What I mean by that is that young hopefuls were sorted out by a jazz scene grown academic and virtuous. If you weren't a Miles or a 'Trane you were out or working on radio jingles. The early folkies were all hampered by a kind of Folk for Dummies idea of delivering songs utterly alien to their own experience and hitting the right notes, maybe with a trill here or embellishment there but always as tidily as their turtlenecks fit them. Well, that's Llewyn, and everyone else we see and hear on stage (bar one) perfecting an increasingly limited range of skills. Very hard to shine, given all that, and Llewyn doesn't. He's good but so is everyone else.
Frustrated with his uninterested agent, he hitches a ride to Chicago to impose an audition on a folk impressario (the always impressive F. Murray Abraham).
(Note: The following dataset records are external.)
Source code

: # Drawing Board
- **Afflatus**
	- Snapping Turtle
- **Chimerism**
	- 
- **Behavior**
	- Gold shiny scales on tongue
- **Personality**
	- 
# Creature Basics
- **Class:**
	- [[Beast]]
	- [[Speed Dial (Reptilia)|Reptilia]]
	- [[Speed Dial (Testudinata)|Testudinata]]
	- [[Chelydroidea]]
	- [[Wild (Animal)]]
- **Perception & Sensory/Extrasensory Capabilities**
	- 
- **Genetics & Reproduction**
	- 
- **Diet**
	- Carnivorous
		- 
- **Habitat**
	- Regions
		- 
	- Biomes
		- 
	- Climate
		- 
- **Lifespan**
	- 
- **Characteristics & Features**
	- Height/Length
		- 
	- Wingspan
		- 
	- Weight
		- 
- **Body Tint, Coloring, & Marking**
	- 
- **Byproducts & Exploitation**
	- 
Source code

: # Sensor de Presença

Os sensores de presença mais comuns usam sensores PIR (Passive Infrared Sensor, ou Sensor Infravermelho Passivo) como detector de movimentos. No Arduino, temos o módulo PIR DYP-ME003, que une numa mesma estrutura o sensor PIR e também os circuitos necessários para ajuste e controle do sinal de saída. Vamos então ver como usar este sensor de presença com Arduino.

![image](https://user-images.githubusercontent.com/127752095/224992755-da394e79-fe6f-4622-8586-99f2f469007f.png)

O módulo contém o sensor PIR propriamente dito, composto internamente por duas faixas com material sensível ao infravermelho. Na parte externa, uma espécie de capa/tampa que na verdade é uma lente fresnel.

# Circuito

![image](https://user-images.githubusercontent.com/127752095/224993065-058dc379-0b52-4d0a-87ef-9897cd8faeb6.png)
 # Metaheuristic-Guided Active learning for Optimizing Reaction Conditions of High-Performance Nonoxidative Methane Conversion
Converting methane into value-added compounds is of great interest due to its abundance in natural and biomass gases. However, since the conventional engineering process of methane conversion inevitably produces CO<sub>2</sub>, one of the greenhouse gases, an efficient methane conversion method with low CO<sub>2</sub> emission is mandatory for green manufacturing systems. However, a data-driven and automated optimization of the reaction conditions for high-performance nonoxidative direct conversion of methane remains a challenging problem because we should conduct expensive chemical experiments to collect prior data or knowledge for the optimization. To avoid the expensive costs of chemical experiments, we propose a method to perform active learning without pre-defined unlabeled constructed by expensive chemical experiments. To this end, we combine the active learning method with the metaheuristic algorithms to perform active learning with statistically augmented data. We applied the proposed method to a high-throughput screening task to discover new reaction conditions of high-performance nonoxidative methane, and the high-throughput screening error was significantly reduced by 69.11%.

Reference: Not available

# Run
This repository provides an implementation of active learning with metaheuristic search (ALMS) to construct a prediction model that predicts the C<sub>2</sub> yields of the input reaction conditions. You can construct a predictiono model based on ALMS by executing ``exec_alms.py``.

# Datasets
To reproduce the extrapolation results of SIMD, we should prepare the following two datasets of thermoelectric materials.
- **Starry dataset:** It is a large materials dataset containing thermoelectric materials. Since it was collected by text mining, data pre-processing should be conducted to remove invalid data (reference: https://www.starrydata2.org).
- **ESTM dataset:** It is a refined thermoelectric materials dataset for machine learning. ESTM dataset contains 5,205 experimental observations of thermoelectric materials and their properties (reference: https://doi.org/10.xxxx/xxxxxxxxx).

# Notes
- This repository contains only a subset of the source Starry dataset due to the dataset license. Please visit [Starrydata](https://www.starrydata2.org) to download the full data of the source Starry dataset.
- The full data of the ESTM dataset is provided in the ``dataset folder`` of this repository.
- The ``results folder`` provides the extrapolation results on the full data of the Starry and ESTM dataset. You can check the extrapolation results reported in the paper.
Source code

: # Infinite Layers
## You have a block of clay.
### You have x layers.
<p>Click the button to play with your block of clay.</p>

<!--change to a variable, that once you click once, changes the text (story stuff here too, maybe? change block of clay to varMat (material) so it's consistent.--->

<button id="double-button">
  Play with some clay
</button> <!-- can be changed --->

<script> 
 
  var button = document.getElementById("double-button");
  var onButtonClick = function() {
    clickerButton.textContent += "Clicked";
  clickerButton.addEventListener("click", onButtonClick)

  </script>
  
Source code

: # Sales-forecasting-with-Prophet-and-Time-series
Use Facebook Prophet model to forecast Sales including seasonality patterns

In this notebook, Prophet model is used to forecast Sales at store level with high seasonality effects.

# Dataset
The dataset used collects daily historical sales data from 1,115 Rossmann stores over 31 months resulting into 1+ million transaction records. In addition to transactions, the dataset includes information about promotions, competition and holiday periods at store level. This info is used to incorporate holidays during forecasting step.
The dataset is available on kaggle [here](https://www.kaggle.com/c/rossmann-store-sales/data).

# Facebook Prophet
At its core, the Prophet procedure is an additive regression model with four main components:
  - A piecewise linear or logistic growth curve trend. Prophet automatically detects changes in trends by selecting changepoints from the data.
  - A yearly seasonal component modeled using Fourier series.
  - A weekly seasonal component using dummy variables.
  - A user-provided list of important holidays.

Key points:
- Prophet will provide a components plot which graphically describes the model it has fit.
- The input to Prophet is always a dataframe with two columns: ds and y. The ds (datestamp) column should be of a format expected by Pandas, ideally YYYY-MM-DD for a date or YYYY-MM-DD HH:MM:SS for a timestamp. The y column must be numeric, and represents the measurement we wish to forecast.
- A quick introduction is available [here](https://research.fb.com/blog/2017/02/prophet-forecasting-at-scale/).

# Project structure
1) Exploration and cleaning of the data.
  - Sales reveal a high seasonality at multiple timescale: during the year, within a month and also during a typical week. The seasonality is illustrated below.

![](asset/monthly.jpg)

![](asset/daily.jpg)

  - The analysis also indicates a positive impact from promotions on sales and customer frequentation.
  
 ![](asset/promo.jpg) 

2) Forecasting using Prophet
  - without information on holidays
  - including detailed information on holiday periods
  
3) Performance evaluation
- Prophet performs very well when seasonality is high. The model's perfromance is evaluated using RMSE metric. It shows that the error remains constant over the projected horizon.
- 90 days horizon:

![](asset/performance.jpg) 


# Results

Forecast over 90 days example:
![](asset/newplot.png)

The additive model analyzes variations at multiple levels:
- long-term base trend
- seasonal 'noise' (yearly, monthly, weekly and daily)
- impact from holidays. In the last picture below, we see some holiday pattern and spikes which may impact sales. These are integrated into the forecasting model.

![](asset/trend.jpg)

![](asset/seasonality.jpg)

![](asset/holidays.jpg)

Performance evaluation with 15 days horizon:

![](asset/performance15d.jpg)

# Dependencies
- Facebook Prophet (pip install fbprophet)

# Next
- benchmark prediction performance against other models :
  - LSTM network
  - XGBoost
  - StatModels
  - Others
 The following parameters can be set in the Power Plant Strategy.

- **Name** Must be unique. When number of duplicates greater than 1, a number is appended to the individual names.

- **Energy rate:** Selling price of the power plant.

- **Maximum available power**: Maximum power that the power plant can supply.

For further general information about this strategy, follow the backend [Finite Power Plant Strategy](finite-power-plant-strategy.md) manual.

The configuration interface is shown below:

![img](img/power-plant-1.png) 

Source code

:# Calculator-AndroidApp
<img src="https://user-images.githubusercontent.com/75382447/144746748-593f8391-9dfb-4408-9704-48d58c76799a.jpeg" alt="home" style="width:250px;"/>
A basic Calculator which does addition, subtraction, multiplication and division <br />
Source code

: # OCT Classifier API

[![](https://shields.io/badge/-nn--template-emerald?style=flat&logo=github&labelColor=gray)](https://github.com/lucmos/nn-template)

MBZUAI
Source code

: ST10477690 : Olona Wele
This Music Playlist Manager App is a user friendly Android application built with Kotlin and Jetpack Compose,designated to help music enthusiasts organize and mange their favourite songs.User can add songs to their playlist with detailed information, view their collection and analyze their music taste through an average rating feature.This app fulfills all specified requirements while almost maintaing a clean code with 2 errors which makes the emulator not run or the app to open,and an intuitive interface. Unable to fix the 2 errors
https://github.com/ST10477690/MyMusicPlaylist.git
This makes up a much larger passage of the film than we might expect, turning into a temporary road movie with a goateed beat poet at the wheel and a highly incapacitated but acerbic jazz man in the back (the always impressive Coens alumnus John Goodman). We get a lot of the road here, almost as much as we get of the future freeway traffic in Solaris that suggested the tedium of space travel. We get the feeling of pilgrimage and then the pilgrim's humiliation at learning that he's not the one but just another. Then we hitch back the other way, thinking about that along with Llewyn who decides against one chanced life-resolution and then another. Where a heroic protagonist might learn from this that he can't solve all problems, Llewyn is struck by the notion that he can't solve any and returns to New York determined to throw in the towel.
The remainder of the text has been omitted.